Bei Myeloproliferativen Neoplasien führen Entzündungsprozesse im Knochenmark zu lebensbedrohlichen Vernarbungen. Ein Team von der Medizinischen Universität Innsbruck und dem Universitätsklinikum Bonn (UKBonn) hat nun einen möglichen neuen Therapieansatz gefunden. Das Fachjournal Nature Communications veröffentlichte die vielversprechende Studie.

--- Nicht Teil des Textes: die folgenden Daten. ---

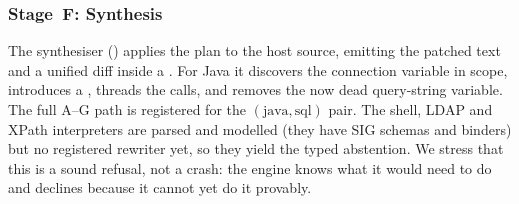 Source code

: \subsubsection{Stage~F: Synthesis}
The synthesiser () applies the plan to the host source,
emitting the patched text and a unified diff inside a .
For Java it discovers the connection variable in scope, introduces a
, threads the  calls, and removes the now
dead query-string variable. The full A--G path is registered for the
$(\text{java},\text{sql})$ pair. The shell, LDAP and XPath interpreters
are parsed and modelled (they have SIG schemas and binders) but no
registered rewriter yet, so they yield the typed 
abstention. We stress that this is a sound refusal, not a crash: the engine
knows what it would need to do and declines because it cannot yet do it
provably.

Myeloproliferative Neoplasien (MPN) sind Blutkrebserkrankungen, die durch eine Überproduktion von Blutzellen gekennzeichnet ist. Diese Erkrankungen treten in der Regel ab einem Alter von 60 Jahren auf und können über lange Zeit gut kontrolliert werden. Gefährlich werden MPN vor allem nach dem Übergang in eine Myelofibrose.

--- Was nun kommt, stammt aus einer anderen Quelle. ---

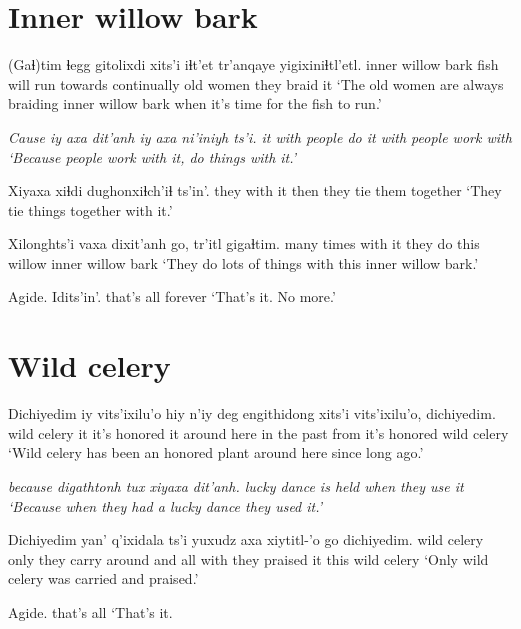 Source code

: \documentclass[12pt]{article}
\begin{document}
\section{Inner willow bark}

\gll (Gaɬ)tim ɬegg gitolixdi xits'i iɬt'et tr'anqaye  yigixiniɬtl'etl.
{inner willow bark} fish {will run} towards continually {old women} {they braid it}
\glt `The old women are always braiding inner willow bark when it's time for the fish to run.'
\glend

\gll \em{Cause} iy axa dit'anh iy axa ni'iniyh ts'i.
{} it with {people do} it with {people work with}
\glt `Because people work with it, do things with it.'
\glend

\gll Xiyaxa xiɬdi dughonxiɬch'iɬ ts'in'.
{they with it} then {they tie them together} {}
\glt `They tie things together with it.'
\glend

\gll Xilonghts'i vaxa dixit'anh go, tr'itl gigaɬtim.
{many times} {with it} {they do} this willow {inner willow bark}
\glt `They do lots of things with this inner willow bark.'
\glend

\gll Agide. Idits'in'.
{that's all} {forever}
\glt `That's it. No more.'
\glend

\section{Wild celery}

\gll Dichiyedim iy vits'ixilu'o hiy n'iy deg engithidong xits'i vits'ixilu'o, dichiyedim.
{wild celery} it {it's honored} it {} {around here} {in the past} from {it's honored} {wild celery}
\glt `Wild celery has been an honored plant around here since long ago.'
\glend

\gll \em because \em digathtonh tux {xiyaxa dit'anh}.
{}        {lucky dance is held} when {they use it}
\glt `Because when they had a lucky dance they used it.'
\glend

\gll Dichiyedim yan' q'ixidala ts'i yuxudz axa xiytitl-'o go dichiyedim.
{wild celery} only {they carry around} and all with {they praised it} this {wild celery}
\glt `Only wild celery was carried and praised.'
\glend

\gll Agide. 
{{that's all}}
\glt `That's it. 
\glend
\end{document}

In einer Studie beschäftigten sich die Forschenden mit den Mechanismen der Entzündungsreaktion bei MPN, die zu zahlreichen klinischen Symptomen und zur Vernarbung des Knochenmarks führt. Sie untersuchten ob NLRP3, das bei Erkennung von zellulärem Stress die Bildung von Inflammasomen auslöst, die JAK2V617F-Mutante MPN bei Mäusen antreibt.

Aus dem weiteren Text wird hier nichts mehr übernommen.